V has performed Singularity at "KBS Daejun 2018".

== Music video ==
Goldbin and Soohyoun Nam, writing for Mnews, described the setting of the music video as an enclosed space in which member V moves between areas of light and shadow, and, later, a dark room filled with flowers. They interpreted the "restrained" choreography, performed with white masks, as symbolising that he has concealed his true self to attain love, and the images of broken ice as indicating his realisation that he has been acting in a way that isn't genuine. Billboard's Tamar Herman pointed out that he seemed to be acting out the Greek tale of Narcissus, whose love of his own reflection caused his death.

It was revealed that the choreographer who made the dance was Keone Madrid, who has worked with BTS on several other dances such as "Dope", "Fire", "Not Today" and "Blood Sweat & Tears". The director for the music video was Choi Yongseok from Lumpens. The assistant directors were Lee Wonju, Jeong Minje, and Park Hyejeong of Lumpens. Other key personnel were Nam Hyunwoo of GDW who was the director of photography, Song Hyunsuk from Real Lighting who was the gaffer, editor Park Hyejeong, and the art directors Park Jinsil and Kim Bona of MU:E.

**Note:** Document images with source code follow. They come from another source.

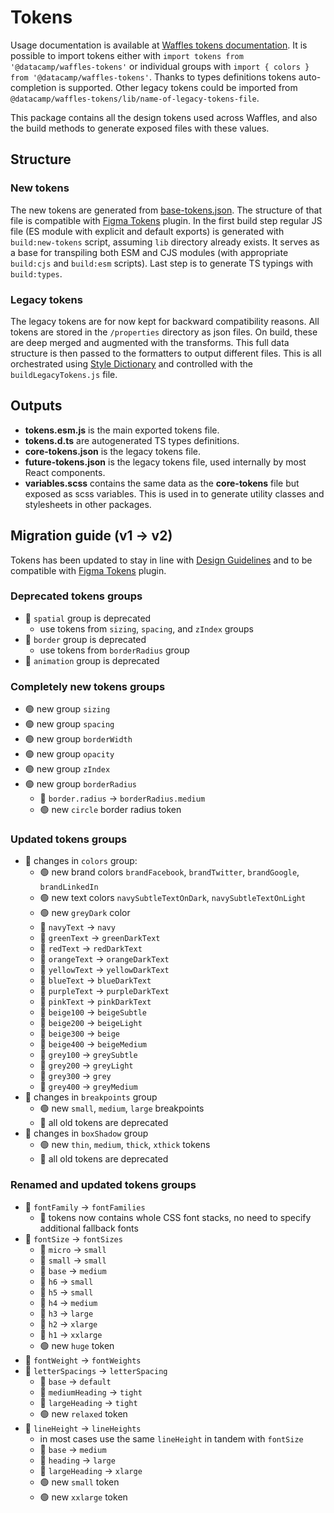 # Tokens

Usage documentation is available at [Waffles tokens documentation](https://waffles.datacamp.com/components/tokens/).
It is possible to import tokens either with `import tokens from '@datacamp/waffles-tokens'` or individual groups with `import { colors } from '@datacamp/waffles-tokens'`. Thanks to types definitions tokens auto-completion is supported. Other legacy tokens could be imported from `@datacamp/waffles-tokens/lib/name-of-legacy-tokens-file`.

This package contains all the design tokens used across Waffles, and also the build methods to generate exposed files with these values.

## Structure

### New tokens

The new tokens are generated from [base-tokens.json](base-tokens.json). The structure of that file is compatible with [Figma Tokens](https://www.figma.com/community/plugin/843461159747178978/Figma-Tokens) plugin. In the first build step regular JS file (ES module with explicit and default exports) is generated with `build:new-tokens` script, assuming `lib` directory already exists. It serves as a base for transpiling both ESM and CJS modules (with appropriate `build:cjs` and `build:esm` scripts). Last step is to generate TS typings with `build:types`.

### Legacy tokens

The legacy tokens are for now kept for backward compatibility reasons. All tokens are stored in the `/properties` directory as json files. On build, these are deep merged and augmented with the transforms. This full data structure is then passed to the formatters to output different files. This is all orchestrated using [Style Dictionary](https://amzn.github.io/style-dictionary/#/) and controlled with the `buildLegacyTokens.js` file.

## Outputs

- **tokens.esm.js** is the main exported tokens file.
- **tokens.d.ts** are autogenerated TS types definitions.
- **core-tokens.json** is the legacy tokens file.
- **future-tokens.json** is the legacy tokens file, used internally by most React components.
- **variables.scss** contains the same data as the **core-tokens** file but exposed as scss variables. This is used in to generate utility classes and stylesheets in other packages.

## Migration guide (v1 -> v2)

Tokens has been updated to stay in line with [Design Guidelines](https://www.figma.com/file/Flh00IKR70ff0bRvFW2Iou/%5BDC%5D-Design-Guidelines-Exploration?node-id=376%3A1144) and to be compatible with [Figma Tokens](https://www.figma.com/community/plugin/843461159747178978/Figma-Tokens) plugin.

### Deprecated tokens groups
- 🚨 `spatial` group is deprecated
  - use tokens from `sizing`, `spacing`, and `zIndex` groups
- 🚨 `border` group is deprecated
  - use tokens from `borderRadius` group
- 🚨 `animation` group is deprecated

### Completely new tokens groups

- 🟢 new group `sizing`
- 🟢 new group `spacing`
- 🟢 new group `borderWidth`
- 🟢 new group `opacity`
- 🟢 new group `zIndex`
- 🟢 new group `borderRadius`
  - 🚨 `border.radius` -> `borderRadius.medium`
  - 🟢 new `circle` border radius token

### Updated tokens groups

- 🔄 changes in `colors` group:
  - 🟢 new brand colors `brandFacebook`, `brandTwitter`, `brandGoogle`, `brandLinkedIn`
  - 🟢 new text colors `navySubtleTextOnDark`, `navySubtleTextOnLight`
  - 🟢 new `greyDark` color
  - 🚨 `navyText` -> `navy`
  - 🚨 `greenText` -> `greenDarkText`
  - 🚨 `redText` -> `redDarkText`
  - 🚨 `orangeText` -> `orangeDarkText`
  - 🚨 `yellowText` -> `yellowDarkText`
  - 🚨 `blueText` -> `blueDarkText`
  - 🚨 `purpleText` -> `purpleDarkText`
  - 🚨 `pinkText` -> `pinkDarkText`
  - 🚨 `beige100` -> `beigeSubtle`
  - 🚨 `beige200` -> `beigeLight`
  - 🚨 `beige300` -> `beige`
  - 🚨 `beige400` -> `beigeMedium`
  - 🚨 `grey100` -> `greySubtle`
  - 🚨 `grey200` -> `greyLight`
  - 🚨 `grey300` -> `grey`
  - 🚨 `grey400` -> `greyMedium`
- 🔄 changes in `breakpoints` group
  - 🟢 new `small`, `medium`, `large` breakpoints
  - 🚨 all old tokens are deprecated
- 🔄 changes in `boxShadow` group
  - 🟢 new `thin`, `medium`, `thick`, `xthick` tokens
  - 🚨 all old tokens are deprecated

### Renamed and updated tokens groups

- 🔄 `fontFamily` -> `fontFamilies`
  - 🚨 tokens now contains whole CSS font stacks, no need to specify additional fallback fonts
- 🔄 `fontSize` -> `fontSizes`
  - 🚨 `micro` -> `small`
  - 🚨 `small` -> `small`
  - 🚨 `base` -> `medium`
  - 🚨 `h6` -> `small`
  - 🚨 `h5` -> `small`
  - 🚨 `h4` -> `medium`
  - 🚨 `h3` -> `large`
  - 🚨 `h2` -> `xlarge`
  - 🚨 `h1` -> `xxlarge`
  - 🟢 new `huge` token
- 🔄 `fontWeight` -> `fontWeights`
- 🔄 `letterSpacings` -> `letterSpacing`
  - 🚨 `base` -> `default`
  - 🚨 `mediumHeading` -> `tight`
  - 🚨 `largeHeading` -> `tight`
  - 🟢 new `relaxed` token
- 🔄 `lineHeight` -> `lineHeights`
  - in most cases use the same `lineHeight` in tandem with `fontSize`
  - 🚨 `base` -> `medium`
  - 🚨 `heading` -> `large`
  - 🚨 `largeHeading` -> `xlarge`
  - 🟢 new `small` token
  - 🟢 new `xxlarge` token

The music video surpassed 150 million views on Youtube on November 21, 2020, making it the most viewed intro on the platform and BTS' first comeback trailer to cross the mark.

== Composition ==
Musically, the song has been described as R&B with touches of neo soul and jazz by Rolling Stone India. Burlington County Times described it as "a relaxing beat supplemented by V's honey-like voice", which "gets better with every listen". It is in the key of D♭ minor and is 104 beats per minute.

In an interview with Billboard, writer Charlie J. Perry recalled that the song started out as a poem and it was built up from there. They wanted it to have a Daniel Caesar/D'Angelo type of vibe in the realm of neo-soul. According to MTV News, the song is about V "questioning the mask he wears to conceal his true feelings, [asking himself], 'Did I lose myself, or did I gain you?'"

== Reception ==
Overall, the song was received well, with Alexis Pedridis from The Guardian stating the song was "blessed with a particularly haunting tune, [pitching] its sound somewhere between vintage 70's soul and a latter-day R&B slow jam". IZM stated the song added a distinctive neo soul voice to the album and spin.com said V provided a quiet confidence that set the tone to the album. Pitchfork called "Singularity" the album's thesis. In a blog post, journalist Monique Jones described "Singularity" as "pure R&B" and "a song tailor made for Taehyung's voice".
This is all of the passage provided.